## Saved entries
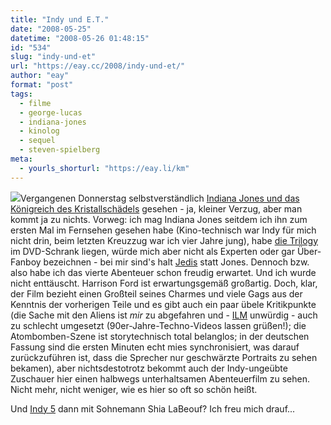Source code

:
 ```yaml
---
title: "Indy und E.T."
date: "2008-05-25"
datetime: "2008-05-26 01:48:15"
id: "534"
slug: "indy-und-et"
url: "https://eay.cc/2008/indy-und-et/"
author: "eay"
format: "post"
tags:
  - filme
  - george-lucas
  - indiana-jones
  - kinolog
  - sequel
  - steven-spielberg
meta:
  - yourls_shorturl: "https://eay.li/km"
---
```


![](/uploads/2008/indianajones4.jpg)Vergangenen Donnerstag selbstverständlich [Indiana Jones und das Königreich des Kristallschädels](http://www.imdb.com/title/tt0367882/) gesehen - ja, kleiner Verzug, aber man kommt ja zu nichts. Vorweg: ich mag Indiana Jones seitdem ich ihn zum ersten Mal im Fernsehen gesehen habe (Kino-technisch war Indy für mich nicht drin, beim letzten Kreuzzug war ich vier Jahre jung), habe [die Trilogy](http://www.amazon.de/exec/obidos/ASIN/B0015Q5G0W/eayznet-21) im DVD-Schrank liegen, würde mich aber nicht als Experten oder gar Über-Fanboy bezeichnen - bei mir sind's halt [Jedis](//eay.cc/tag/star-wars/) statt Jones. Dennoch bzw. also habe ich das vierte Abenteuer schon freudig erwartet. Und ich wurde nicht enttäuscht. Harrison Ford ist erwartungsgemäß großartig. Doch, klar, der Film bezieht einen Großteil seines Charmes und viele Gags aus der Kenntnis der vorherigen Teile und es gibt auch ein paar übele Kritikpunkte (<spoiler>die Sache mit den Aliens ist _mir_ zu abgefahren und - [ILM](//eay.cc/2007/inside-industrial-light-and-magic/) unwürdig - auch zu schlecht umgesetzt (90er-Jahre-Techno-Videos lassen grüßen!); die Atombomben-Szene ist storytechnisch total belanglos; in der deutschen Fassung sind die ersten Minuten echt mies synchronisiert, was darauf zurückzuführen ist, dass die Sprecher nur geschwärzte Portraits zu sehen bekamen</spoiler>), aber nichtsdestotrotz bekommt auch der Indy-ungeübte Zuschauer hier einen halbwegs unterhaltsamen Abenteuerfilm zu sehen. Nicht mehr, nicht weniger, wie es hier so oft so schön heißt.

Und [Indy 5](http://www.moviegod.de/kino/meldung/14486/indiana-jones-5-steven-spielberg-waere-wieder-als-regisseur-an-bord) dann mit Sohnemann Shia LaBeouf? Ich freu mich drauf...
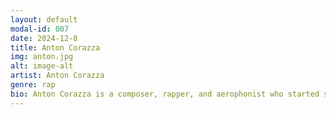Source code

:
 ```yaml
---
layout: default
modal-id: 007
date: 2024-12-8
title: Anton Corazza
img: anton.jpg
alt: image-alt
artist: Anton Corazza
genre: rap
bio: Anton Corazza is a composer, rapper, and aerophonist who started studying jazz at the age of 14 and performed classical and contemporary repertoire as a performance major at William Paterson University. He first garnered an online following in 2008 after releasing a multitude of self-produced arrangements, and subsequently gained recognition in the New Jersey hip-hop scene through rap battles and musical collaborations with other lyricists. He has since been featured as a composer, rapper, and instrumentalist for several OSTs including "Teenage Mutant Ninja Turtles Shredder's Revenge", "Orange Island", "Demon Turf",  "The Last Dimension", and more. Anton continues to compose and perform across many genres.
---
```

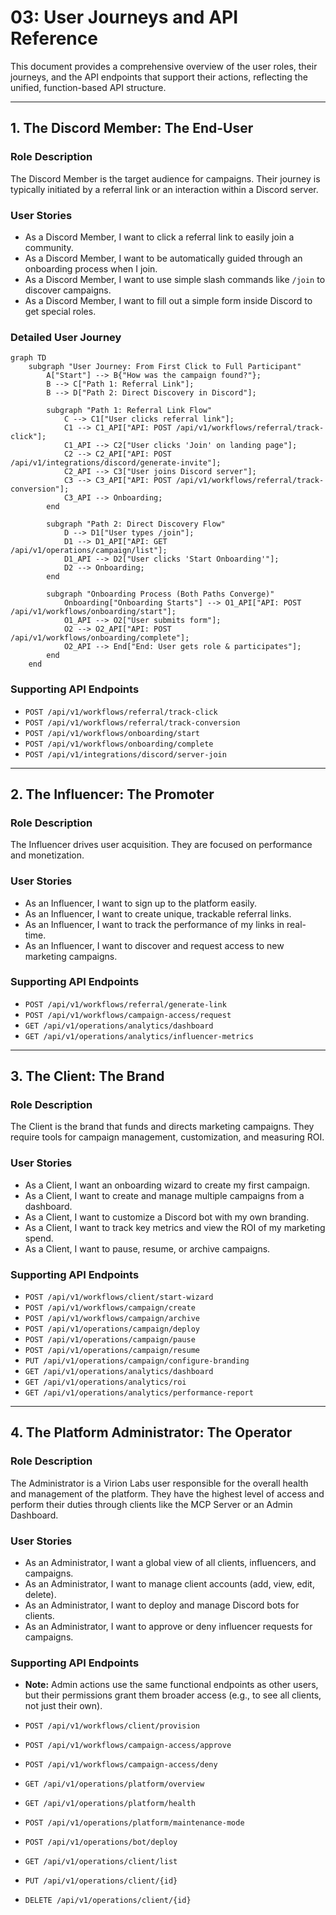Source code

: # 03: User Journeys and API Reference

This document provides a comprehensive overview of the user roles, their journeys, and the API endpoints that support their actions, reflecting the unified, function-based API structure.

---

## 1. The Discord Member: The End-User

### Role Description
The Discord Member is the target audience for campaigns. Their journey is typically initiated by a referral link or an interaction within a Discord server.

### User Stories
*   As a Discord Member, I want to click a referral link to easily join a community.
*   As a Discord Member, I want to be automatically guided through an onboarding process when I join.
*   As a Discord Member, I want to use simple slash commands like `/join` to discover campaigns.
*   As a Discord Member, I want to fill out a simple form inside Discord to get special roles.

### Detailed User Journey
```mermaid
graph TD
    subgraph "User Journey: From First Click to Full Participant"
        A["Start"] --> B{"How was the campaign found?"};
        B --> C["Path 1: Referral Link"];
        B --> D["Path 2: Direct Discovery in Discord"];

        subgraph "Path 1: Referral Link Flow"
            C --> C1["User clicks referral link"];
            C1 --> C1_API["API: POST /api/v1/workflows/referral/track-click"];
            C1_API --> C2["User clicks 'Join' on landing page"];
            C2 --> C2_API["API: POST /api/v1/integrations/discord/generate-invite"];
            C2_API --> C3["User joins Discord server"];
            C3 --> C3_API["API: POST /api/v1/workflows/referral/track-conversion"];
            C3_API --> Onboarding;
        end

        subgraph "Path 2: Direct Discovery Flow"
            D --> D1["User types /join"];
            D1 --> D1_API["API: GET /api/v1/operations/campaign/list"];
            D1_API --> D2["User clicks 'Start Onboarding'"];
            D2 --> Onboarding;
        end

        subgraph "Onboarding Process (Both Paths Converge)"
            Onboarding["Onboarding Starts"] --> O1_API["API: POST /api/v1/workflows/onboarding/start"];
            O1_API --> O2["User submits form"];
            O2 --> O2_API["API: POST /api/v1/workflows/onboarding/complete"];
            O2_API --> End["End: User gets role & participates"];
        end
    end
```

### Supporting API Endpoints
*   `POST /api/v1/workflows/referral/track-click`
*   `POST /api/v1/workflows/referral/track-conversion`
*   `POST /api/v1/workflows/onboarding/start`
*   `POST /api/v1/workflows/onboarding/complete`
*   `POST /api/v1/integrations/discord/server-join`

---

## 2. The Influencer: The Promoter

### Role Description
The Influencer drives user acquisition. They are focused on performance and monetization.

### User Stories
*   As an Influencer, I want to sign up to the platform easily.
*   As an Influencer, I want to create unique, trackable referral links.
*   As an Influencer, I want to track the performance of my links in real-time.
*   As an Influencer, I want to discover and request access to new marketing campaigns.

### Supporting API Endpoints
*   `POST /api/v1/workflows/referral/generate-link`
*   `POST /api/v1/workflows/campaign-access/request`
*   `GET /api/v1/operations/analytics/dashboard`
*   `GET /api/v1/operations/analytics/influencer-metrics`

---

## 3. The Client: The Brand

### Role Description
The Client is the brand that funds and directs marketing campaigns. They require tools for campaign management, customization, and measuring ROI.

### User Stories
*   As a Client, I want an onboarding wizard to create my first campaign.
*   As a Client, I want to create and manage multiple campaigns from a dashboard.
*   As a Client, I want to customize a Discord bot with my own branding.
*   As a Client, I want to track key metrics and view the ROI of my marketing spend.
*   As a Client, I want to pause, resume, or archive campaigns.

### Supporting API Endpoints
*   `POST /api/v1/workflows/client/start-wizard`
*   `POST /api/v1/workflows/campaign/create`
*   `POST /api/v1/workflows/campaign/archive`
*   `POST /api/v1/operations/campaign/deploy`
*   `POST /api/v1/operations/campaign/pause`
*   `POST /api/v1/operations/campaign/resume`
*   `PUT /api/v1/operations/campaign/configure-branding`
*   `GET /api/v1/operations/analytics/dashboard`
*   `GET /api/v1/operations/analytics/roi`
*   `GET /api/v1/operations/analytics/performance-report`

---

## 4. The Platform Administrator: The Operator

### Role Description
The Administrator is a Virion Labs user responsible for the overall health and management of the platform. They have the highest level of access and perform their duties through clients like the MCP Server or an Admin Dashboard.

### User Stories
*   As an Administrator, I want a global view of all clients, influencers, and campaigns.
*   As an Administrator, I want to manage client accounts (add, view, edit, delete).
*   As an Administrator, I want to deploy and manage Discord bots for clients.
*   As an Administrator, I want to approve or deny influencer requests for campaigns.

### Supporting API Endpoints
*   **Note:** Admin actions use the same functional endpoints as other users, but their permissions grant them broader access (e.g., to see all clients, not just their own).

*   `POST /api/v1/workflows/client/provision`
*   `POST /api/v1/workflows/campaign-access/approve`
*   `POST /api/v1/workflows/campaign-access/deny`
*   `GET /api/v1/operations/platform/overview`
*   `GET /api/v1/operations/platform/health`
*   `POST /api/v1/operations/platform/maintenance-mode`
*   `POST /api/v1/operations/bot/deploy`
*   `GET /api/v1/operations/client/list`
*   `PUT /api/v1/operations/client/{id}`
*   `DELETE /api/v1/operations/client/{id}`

## What you have to do
The answer must be the line containing "just their own)." and every line after it through the end of the records, repeated exactly.

## Solution to this exercise
*   **Note:** Admin actions use the same functional endpoints as other users, but their permissions grant them broader access (e.g., to see all clients, not just their own).

*   `POST /api/v1/workflows/client/provision`
*   `POST /api/v1/workflows/campaign-access/approve`
*   `POST /api/v1/workflows/campaign-access/deny`
*   `GET /api/v1/operations/platform/overview`
*   `GET /api/v1/operations/platform/health`
*   `POST /api/v1/operations/platform/maintenance-mode`
*   `POST /api/v1/operations/bot/deploy`
*   `GET /api/v1/operations/client/list`
*   `PUT /api/v1/operations/client/{id}`
*   `DELETE /api/v1/operations/client/{id}`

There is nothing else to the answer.